## TASK OBJECTIVE
Each line that contains the string "basically" counts once; report how many such lines appear in the data, as a number only.
━━━━━━━━
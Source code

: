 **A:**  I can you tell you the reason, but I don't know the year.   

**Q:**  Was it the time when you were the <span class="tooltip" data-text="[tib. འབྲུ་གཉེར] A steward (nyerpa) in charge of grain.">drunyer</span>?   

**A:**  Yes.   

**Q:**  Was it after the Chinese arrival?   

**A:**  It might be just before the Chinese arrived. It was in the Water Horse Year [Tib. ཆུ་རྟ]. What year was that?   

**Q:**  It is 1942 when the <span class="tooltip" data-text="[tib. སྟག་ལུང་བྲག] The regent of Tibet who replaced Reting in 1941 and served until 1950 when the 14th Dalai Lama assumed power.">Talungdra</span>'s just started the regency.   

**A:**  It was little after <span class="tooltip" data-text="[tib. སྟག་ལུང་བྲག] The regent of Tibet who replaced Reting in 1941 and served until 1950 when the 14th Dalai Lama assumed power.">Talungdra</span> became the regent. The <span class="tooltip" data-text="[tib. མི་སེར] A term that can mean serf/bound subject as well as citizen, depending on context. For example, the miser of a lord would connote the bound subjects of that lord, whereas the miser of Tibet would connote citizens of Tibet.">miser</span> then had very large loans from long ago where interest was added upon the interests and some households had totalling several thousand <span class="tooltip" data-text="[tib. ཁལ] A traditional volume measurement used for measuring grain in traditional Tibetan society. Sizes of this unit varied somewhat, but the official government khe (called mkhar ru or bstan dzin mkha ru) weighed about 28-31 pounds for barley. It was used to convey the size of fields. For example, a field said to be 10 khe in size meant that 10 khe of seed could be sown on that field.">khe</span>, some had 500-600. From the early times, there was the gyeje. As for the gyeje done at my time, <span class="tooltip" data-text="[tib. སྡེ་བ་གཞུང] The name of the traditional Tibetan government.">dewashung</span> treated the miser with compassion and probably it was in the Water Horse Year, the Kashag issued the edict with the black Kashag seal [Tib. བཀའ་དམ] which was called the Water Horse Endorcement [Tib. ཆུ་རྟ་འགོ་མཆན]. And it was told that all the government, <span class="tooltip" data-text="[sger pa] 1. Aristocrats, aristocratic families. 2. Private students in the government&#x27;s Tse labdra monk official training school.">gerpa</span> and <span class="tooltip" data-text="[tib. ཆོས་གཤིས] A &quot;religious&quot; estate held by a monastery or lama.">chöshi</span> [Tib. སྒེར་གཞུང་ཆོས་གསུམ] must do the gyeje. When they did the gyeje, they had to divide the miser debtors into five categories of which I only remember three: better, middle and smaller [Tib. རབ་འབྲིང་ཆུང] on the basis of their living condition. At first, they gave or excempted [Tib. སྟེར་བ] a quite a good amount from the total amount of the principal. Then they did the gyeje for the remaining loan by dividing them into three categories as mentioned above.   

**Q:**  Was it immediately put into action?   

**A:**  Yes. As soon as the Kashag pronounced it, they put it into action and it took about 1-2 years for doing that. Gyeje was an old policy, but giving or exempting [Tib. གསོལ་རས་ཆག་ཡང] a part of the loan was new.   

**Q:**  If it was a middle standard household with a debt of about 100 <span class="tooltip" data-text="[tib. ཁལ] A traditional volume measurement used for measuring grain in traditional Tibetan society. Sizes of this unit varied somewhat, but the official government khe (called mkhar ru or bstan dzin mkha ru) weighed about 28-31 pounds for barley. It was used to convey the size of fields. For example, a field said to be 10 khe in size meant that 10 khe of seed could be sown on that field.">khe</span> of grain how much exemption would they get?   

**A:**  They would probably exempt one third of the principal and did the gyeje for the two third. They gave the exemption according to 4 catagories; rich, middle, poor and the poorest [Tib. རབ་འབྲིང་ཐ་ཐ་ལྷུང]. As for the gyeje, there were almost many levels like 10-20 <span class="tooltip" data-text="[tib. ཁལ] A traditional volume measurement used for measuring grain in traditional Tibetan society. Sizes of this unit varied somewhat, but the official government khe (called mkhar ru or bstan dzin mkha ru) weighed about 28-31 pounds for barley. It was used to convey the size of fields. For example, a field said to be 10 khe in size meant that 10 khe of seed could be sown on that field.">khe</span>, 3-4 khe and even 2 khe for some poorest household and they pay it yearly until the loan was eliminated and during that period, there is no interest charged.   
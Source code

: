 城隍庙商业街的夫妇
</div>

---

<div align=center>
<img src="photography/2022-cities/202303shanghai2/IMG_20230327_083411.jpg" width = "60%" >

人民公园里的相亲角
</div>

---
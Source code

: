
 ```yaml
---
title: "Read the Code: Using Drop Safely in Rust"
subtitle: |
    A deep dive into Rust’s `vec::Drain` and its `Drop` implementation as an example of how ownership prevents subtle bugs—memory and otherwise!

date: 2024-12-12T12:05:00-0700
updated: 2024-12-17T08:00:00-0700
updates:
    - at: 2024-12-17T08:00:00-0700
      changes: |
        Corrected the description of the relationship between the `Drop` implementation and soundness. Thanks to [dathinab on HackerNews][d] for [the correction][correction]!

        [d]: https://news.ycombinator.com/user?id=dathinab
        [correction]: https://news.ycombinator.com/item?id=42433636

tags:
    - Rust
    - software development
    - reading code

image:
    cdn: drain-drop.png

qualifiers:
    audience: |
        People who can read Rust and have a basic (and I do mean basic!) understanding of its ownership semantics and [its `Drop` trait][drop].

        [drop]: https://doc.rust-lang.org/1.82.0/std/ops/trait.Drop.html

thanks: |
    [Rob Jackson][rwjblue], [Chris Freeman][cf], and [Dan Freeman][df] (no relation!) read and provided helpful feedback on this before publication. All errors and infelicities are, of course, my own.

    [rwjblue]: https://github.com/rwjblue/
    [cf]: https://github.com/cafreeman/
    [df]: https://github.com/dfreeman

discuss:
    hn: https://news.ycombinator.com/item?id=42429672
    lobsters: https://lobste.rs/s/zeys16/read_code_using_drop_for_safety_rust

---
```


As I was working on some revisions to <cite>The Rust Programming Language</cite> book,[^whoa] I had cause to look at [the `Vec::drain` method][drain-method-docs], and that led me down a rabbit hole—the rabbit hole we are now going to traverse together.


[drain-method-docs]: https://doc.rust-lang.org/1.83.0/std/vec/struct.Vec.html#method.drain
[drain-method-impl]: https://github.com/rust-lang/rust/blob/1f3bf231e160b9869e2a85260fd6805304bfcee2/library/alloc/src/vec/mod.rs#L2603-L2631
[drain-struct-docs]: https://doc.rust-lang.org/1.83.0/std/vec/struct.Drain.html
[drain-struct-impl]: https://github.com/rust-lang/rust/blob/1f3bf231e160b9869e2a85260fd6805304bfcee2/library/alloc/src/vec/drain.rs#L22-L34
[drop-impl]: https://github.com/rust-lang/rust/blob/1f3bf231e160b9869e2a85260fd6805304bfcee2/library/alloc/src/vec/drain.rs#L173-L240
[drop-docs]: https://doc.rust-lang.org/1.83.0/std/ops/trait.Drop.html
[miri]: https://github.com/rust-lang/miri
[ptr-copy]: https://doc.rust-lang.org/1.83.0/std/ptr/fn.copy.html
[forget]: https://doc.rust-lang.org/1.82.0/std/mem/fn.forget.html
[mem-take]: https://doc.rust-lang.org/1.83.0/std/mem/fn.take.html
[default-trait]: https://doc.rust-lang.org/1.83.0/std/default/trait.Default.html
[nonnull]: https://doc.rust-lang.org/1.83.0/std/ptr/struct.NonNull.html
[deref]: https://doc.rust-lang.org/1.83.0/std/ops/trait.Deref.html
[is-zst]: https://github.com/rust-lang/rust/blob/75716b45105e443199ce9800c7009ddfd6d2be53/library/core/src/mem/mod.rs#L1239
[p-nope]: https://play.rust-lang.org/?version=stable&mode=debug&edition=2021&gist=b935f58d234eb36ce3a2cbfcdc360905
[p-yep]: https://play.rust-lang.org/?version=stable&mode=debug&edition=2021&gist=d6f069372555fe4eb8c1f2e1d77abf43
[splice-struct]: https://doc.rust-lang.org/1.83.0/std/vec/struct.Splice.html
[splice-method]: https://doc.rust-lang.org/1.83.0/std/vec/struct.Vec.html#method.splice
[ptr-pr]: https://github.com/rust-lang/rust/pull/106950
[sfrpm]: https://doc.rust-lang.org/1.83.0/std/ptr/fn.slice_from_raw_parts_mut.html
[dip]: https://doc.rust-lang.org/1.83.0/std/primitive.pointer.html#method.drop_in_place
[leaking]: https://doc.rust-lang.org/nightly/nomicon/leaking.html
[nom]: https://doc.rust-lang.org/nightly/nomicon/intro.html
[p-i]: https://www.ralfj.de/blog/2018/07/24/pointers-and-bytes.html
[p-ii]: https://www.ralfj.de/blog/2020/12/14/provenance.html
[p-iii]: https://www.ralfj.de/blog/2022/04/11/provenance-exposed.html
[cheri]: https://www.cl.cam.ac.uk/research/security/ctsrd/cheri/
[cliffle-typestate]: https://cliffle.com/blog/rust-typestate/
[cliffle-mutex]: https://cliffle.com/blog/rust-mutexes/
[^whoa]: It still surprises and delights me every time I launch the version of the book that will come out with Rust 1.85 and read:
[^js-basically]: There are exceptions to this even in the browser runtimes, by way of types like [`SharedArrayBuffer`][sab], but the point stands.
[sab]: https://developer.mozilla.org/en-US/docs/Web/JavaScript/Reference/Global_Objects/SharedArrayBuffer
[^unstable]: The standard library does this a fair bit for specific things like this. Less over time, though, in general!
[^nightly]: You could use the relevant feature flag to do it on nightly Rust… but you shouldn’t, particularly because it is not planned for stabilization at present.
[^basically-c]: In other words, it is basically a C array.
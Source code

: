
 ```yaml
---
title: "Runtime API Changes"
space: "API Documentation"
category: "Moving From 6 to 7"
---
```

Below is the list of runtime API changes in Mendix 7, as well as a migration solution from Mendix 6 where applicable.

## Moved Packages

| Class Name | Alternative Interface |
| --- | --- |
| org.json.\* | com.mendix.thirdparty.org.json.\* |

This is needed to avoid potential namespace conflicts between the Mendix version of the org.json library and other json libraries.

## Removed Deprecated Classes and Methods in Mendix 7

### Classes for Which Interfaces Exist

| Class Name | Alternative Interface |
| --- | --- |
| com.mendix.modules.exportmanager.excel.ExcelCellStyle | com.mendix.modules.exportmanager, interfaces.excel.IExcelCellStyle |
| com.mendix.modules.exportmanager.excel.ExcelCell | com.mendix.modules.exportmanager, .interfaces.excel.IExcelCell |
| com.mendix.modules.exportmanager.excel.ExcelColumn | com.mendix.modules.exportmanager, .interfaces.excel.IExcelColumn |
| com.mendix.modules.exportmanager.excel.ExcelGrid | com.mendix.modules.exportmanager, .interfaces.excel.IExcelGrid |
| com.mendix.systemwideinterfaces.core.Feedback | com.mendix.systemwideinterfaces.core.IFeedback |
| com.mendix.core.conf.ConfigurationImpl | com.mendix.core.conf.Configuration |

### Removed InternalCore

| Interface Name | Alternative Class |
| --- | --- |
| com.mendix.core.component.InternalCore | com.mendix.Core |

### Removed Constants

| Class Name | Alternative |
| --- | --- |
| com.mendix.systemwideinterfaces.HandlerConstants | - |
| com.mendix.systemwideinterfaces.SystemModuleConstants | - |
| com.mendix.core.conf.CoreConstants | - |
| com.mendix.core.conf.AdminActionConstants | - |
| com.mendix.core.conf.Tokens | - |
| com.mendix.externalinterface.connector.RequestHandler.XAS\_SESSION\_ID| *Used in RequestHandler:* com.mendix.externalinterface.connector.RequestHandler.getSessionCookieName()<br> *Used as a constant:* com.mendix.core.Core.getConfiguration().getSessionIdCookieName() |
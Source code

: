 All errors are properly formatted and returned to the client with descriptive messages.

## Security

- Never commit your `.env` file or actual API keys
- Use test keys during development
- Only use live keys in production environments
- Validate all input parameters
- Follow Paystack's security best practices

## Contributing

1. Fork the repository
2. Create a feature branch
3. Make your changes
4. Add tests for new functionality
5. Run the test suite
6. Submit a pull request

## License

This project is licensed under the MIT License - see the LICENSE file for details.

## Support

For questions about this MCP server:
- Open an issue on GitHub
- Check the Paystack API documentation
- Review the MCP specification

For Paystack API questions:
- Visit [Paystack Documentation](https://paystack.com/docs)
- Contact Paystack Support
━━━━━━━━
## SOLUTION FOR THIS EXERCISE
2